Wanda’s eyes stayed on him.

“You know, I haven’t had a chavruta since my brother died,” she with a small smile that didn’t reach her eyes. An olive branch of shared pain and vulnerability. It was coming a little late, but Bucky had already known it. He had seen it in her when they met at the airport.

Bucky offered a mirroring smile. There was no question in his mind on how Steve had come to trust her and become a kind of mentor to her. He still had a long way to go in his recovery, but at least he knew he would be waking up surrounded by people ready to help him.

“Can I ask one more thing of you before you leave and they wake me up?”

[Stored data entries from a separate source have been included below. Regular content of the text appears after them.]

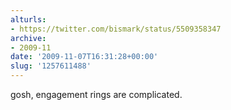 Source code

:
 ```yaml
---
alturls:
- https://twitter.com/bismark/status/5509358347
archive:
- 2009-11
date: '2009-11-07T16:31:28+00:00'
slug: '1257611488'
---
```


gosh, engagement rings are complicated.

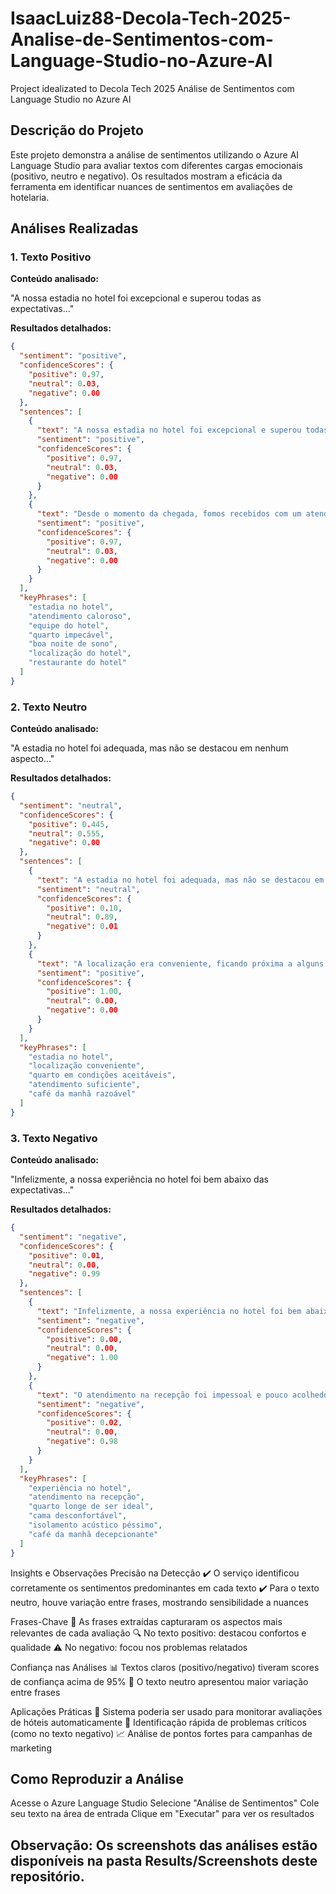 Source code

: # IsaacLuiz88-Decola-Tech-2025-Analise-de-Sentimentos-com-Language-Studio-no-Azure-AI
Project idealizated to Decola Tech 2025 Análise de Sentimentos com Language Studio no Azure AI

## Descrição do Projeto
Este projeto demonstra a análise de sentimentos utilizando o Azure AI Language Studio para avaliar textos com diferentes cargas emocionais (positivo, neutro e negativo). Os resultados mostram a eficácia da ferramenta em identificar nuances de sentimentos em avaliações de hotelaria.

## Análises Realizadas

### 1. Texto Positivo
**Conteúdo analisado:**

"A nossa estadia no hotel foi excepcional e superou todas as expectativas..."

**Resultados detalhados:**
```json
{
  "sentiment": "positive",
  "confidenceScores": {
    "positive": 0.97,
    "neutral": 0.03,
    "negative": 0.00
  },
  "sentences": [
    {
      "text": "A nossa estadia no hotel foi excepcional e superou todas as expectativas.",
      "sentiment": "positive",
      "confidenceScores": {
        "positive": 0.97,
        "neutral": 0.03,
        "negative": 0.00
      }
    },
    {
      "text": "Desde o momento da chegada, fomos recebidos com um atendimento caloroso e profissional.",
      "sentiment": "positive",
      "confidenceScores": {
        "positive": 0.97,
        "neutral": 0.03,
        "negative": 0.00
      }
    }
  ],
  "keyPhrases": [
    "estadia no hotel",
    "atendimento caloroso",
    "equipe do hotel",
    "quarto impecável",
    "boa noite de sono",
    "localização do hotel",
    "restaurante do hotel"
  ]
}
```

### 2. Texto Neutro
**Conteúdo analisado:**

"A estadia no hotel foi adequada, mas não se destacou em nenhum aspecto..."

**Resultados detalhados:**
```json
{
  "sentiment": "neutral",
  "confidenceScores": {
    "positive": 0.445,
    "neutral": 0.555,
    "negative": 0.00
  },
  "sentences": [
    {
      "text": "A estadia no hotel foi adequada, mas não se destacou em nenhum aspecto.",
      "sentiment": "neutral",
      "confidenceScores": {
        "positive": 0.10,
        "neutral": 0.89,
        "negative": 0.01
      }
    },
    {
      "text": "A localização era conveniente, ficando próxima a alguns pontos turísticos...",
      "sentiment": "positive",
      "confidenceScores": {
        "positive": 1.00,
        "neutral": 0.00,
        "negative": 0.00
      }
    }
  ],
  "keyPhrases": [
    "estadia no hotel",
    "localização conveniente",
    "quarto em condições aceitáveis",
    "atendimento suficiente",
    "café da manhã razoável"
  ]
}
```
### 3. Texto Negativo
**Conteúdo analisado:**

"Infelizmente, a nossa experiência no hotel foi bem abaixo das expectativas..."

**Resultados detalhados:**
```json
{
  "sentiment": "negative",
  "confidenceScores": {
    "positive": 0.01,
    "neutral": 0.00,
    "negative": 0.99
  },
  "sentences": [
    {
      "text": "Infelizmente, a nossa experiência no hotel foi bem abaixo das expectativas.",
      "sentiment": "negative",
      "confidenceScores": {
        "positive": 0.00,
        "neutral": 0.00,
        "negative": 1.00
      }
    },
    {
      "text": "O atendimento na recepção foi impessoal e pouco acolhedor.",
      "sentiment": "negative",
      "confidenceScores": {
        "positive": 0.02,
        "neutral": 0.00,
        "negative": 0.98
      }
    }
  ],
  "keyPhrases": [
    "experiência no hotel",
    "atendimento na recepção",
    "quarto longe de ser ideal",
    "cama desconfortável",
    "isolamento acústico péssimo",
    "café da manhã decepcionante"
  ]
}
```

Insights e Observações
Precisão na Detecção
✔️ O serviço identificou corretamente os sentimentos predominantes em cada texto
✔️ Para o texto neutro, houve variação entre frases, mostrando sensibilidade a nuances

Frases-Chave
🔑 As frases extraídas capturaram os aspectos mais relevantes de cada avaliação
🔍 No texto positivo: destacou confortos e qualidade
⚠️ No negativo: focou nos problemas relatados

Confiança nas Análises
📊 Textos claros (positivo/negativo) tiveram scores de confiança acima de 95%
🔄 O texto neutro apresentou maior variação entre frases

Aplicações Práticas
🏨 Sistema poderia ser usado para monitorar avaliações de hóteis automaticamente
🚨 Identificação rápida de problemas críticos (como no texto negativo)
📈 Análise de pontos fortes para campanhas de marketing

## Como Reproduzir a Análise
Acesse o Azure Language Studio
Selecione "Análise de Sentimentos"
Cole seu texto na área de entrada
Clique em "Executar" para ver os resultados

## Observação: Os screenshots das análises estão disponíveis na pasta Results/Screenshots deste repositório.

Wanda’s smile widened and she nodded.

“I know there’s been a lot of shitty stuff that’s put us is Wakanda and in cryo, but I’m still lucky to have survived the fall. I’m lucky that I’ve still got Steve and that we’ve got people like you and Sam and T’Challa helping us out. This is the first time I’ve had any real control over my mind in seventy years,” he said, hoping Wanda understood what he was asking for.

They sang it quietly together.

 

Baruch atah Adonai Elohenu melekh ha'olam shehecheyanu vekiymanu vehigi'anu lazman hazeh.